Nigerian Manufacturers Association (MAN) has warned that the country’s debt burden will likely affect economic growth under President Bola Tinubu.
According to the the body’s CEOs’ Confidence Index (MCCI) first quarter 2023 (Q1’23), “The domino effects of escalating public debt on the manufacturing sector are endless”.
Nigeria’s debt profile rose by 410 percent in the last 8 years. In March, Nigeria’s Debt Management Office (DMO) revealed that the country’s total public debt rose to 46.25 trillion naira ($103.1 billion) in 2022.
The rise was from 39.56 trillion naira in the year 2021, as the government ramped up borrowing to fund its budget deficit.
The MAN’s index report further revealed that the “rising domestic debt is highly crowding out private investment in the manufacturing sector by reducing credit availability and forcing hike in lending rates”.
The manufacturers also stressed how the debt situation had affected the availability of foreign currencies for their industry to stimulate production and national economy.
“External debts are mostly serviced in foreign currencies, hence high demand for foreign currencies further depreciates the naira and makes importation of non-locally produced critical inputs highly expensive for manufacturers.
“Moreover, higher debt servicing is consuming greater volume of forex and worsening the forex scarcity that has plagued the manufacturing sector for many years. Higher debt repayment requires increased revenue.
“The Nigerian government has continued to breed a harsh business environment by its indiscriminate imposition of high and multiple taxes on manufacturers all in a bid to generate revenue”.

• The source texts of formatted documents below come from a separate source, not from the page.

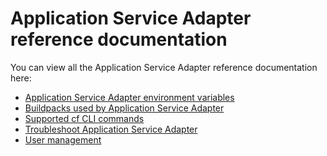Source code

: # Application Service Adapter reference documentation

You can view all the Application Service Adapter
reference documentation here:

* [Application Service Adapter environment variables](environment-variables.md)
* [Buildpacks used by Application Service Adapter](buildpack-differences.md)
* [Supported cf CLI commands](supported-cf-cli-commands.md)
* [Troubleshoot Application Service Adapter](troubleshooting.md)
* [User management](user-management.md)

Nigeria’s public finance is currently affected by dwindling oil prices and industrial-scale crude oil theft and what used to be the high amount expended on fuel subsidies.
With fuel subsidy out of the equation from the first day of his administration, it is yet to be seen how President Tinubu will better the country’s economic lot in the shortest space of time.
A likely option is the tax system but there are already existing fears around taxation in the country. So much that MAN stressed that “contrary to the popular parlance in the government quarters that Nigeria has revenue problem, the country’s debt crisis is not a result of inadequate revenue and it is anti-growth to view manufacturing taxes as the last resort for curbing the debt problem”.